En Aragón, en cambio, el silencio es la constante, unido a cierto olvido de la sociedad y la política aragonesa hacia sus expresidentes. Santiago Marraco se tuvo que ir al ICONA después de que su partido, el PSOE, lo echara a gorrazos por ser demasiado aragonesista (no es de extrañar si se recuerda aquel PSOE jacobino de González, Alfonso Guerra, Joaquín Leguina y otros que siguen pontificando alejándose cada vez más de lo que piensan sus compañeros militantes de hoy en día). Solo muchos años después, y desde el respeto, ha hablado y escrito sobre Aragón, pero nunca sobre sus sucesores. Lo mismo sucedió con Hipólito Gómez de las Roces, que más allá de meterse en berenjenales de su partido (o expartido, porque llegó a autosuspender su militancia por discrepancias con Biel, aunque ahora firmen cartas juntos) siempre optó por su ejemplar educación a la hora de valorar el trabajo de sus sucesores. Emilio Eiroa solo gobernó dos años, el infausto gomarcazo por el que salió de la Presidencia le produjo un inmenso resquemor que le apartó de la vida política pública. Podría haber echado pestes por las malas formas en las que le echaron, pero siempre prudente, optó por el silencio. El beneficiario de esa moción de censura con tránsfuga incluido, José Marco, tampoco habló después, pero en su caso su dimisión y sus líos judiciales habrían dado escaso eco a sus opiniones.

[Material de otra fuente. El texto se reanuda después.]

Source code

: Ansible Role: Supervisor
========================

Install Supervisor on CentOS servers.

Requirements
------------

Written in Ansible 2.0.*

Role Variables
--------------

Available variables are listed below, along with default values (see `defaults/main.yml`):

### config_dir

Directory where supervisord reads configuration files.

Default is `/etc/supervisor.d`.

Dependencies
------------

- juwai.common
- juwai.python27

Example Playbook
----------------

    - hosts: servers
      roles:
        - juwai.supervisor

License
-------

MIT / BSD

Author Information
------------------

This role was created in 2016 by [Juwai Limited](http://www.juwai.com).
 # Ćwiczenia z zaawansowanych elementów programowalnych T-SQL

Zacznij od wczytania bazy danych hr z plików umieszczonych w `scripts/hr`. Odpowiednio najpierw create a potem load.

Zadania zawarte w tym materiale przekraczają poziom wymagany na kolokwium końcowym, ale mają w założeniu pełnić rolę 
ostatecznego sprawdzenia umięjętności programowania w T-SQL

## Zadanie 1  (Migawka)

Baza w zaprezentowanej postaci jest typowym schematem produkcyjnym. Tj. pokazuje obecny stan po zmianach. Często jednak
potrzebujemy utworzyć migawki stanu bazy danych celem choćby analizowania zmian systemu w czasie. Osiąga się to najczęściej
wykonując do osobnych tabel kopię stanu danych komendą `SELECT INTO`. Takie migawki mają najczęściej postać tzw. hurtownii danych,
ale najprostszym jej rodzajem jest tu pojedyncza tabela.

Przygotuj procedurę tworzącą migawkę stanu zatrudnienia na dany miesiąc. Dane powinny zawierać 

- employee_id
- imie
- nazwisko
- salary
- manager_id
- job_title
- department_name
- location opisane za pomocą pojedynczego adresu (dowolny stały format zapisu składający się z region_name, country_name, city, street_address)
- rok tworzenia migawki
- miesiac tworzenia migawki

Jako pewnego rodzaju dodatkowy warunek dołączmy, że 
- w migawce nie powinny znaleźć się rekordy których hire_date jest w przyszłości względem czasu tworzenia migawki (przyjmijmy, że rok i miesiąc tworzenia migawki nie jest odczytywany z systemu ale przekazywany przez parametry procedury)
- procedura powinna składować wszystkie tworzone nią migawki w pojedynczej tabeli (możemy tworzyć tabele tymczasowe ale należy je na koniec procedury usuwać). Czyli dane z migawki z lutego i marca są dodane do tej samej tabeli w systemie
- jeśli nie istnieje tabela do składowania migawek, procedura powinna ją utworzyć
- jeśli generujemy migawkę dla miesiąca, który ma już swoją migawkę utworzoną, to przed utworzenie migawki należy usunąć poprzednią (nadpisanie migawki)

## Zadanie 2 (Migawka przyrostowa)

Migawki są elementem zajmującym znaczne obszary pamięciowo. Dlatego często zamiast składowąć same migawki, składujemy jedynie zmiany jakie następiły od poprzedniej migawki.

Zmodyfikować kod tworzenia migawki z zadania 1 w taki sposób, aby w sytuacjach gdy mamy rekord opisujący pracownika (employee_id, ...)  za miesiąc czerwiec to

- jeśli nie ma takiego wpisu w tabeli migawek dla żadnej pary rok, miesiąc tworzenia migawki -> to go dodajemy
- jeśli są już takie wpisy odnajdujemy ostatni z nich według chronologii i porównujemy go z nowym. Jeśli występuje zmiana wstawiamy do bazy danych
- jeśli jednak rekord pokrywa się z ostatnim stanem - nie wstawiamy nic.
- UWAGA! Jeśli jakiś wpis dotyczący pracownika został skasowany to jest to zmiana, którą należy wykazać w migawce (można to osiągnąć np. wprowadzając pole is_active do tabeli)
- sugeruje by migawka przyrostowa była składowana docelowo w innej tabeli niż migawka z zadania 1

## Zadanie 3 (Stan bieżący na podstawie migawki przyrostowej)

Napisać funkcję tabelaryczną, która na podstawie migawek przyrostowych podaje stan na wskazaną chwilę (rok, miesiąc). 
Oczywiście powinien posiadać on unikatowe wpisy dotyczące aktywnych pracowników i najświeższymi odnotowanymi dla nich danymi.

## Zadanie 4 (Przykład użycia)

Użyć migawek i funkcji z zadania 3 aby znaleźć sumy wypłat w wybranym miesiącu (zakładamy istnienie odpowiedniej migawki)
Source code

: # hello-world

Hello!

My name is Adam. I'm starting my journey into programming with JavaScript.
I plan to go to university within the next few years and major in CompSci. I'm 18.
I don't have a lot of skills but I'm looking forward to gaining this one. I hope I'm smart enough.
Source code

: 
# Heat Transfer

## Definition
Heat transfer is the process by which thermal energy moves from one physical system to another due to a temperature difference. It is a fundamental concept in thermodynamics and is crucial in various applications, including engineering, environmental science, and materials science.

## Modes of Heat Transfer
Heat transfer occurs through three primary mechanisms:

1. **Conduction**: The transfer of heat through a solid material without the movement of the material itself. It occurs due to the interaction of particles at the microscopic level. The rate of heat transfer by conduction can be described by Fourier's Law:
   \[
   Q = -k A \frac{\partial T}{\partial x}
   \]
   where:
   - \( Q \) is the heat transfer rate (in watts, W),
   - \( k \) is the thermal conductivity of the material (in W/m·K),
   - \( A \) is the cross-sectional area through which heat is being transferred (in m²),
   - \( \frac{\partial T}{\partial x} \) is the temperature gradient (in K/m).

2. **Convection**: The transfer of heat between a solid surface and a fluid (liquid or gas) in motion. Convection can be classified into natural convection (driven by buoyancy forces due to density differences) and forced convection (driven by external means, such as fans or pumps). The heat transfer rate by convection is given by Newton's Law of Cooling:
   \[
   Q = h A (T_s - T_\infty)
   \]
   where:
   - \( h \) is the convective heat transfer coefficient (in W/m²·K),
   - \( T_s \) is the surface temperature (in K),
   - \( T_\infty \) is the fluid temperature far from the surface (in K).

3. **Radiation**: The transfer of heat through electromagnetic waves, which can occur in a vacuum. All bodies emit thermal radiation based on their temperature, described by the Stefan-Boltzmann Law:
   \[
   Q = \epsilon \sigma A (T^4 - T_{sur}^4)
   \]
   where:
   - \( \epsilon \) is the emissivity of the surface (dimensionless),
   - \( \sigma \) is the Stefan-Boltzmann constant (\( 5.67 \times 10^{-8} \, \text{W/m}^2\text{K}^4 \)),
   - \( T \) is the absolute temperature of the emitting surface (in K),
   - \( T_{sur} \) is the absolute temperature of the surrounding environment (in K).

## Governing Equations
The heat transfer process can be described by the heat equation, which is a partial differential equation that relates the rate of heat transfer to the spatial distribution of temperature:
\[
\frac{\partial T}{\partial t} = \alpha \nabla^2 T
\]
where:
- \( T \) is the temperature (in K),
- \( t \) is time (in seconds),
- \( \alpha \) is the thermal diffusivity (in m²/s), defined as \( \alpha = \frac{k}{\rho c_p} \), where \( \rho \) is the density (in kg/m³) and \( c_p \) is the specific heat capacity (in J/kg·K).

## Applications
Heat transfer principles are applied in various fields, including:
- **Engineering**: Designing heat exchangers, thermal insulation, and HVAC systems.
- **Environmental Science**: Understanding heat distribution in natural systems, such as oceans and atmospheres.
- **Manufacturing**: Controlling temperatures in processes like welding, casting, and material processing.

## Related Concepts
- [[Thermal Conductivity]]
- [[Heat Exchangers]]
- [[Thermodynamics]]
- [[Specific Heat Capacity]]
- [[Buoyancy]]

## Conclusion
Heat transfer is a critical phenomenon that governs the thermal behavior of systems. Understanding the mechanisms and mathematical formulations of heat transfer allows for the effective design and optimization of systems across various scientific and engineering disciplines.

El siguiente, Santiago Lanzuela, se retiró a la cómoda vida política de diputado en el Congreso cuando abandonó la Presidencia de Aragón, y hasta su muerte fue exquisitamente respetuoso con la política aragonesa. Lo mismo se puede decir de Marcelino Iglesias y Luisa Fernanda Rudi, los dos últimos expresidentes de las dos últimas décadas. Es impactante su silencio, su prudencia. La que tuvo el primero como senador autonómico (el premio de su partido tras dejar de ser presidente) y la que tiene la segunda como senadora actual. ¿Qué opinan, qué piensan, qué sienten? Solo sus familiares y allegados lo saben. Llegaron, gobernaron y se fueron. Y nunca más se supo. De salir a diario en los medios a desaparecer. Una constante y otra peculiaridad de la política aragonesa. Fuimos Ohio, pero cada vez menos.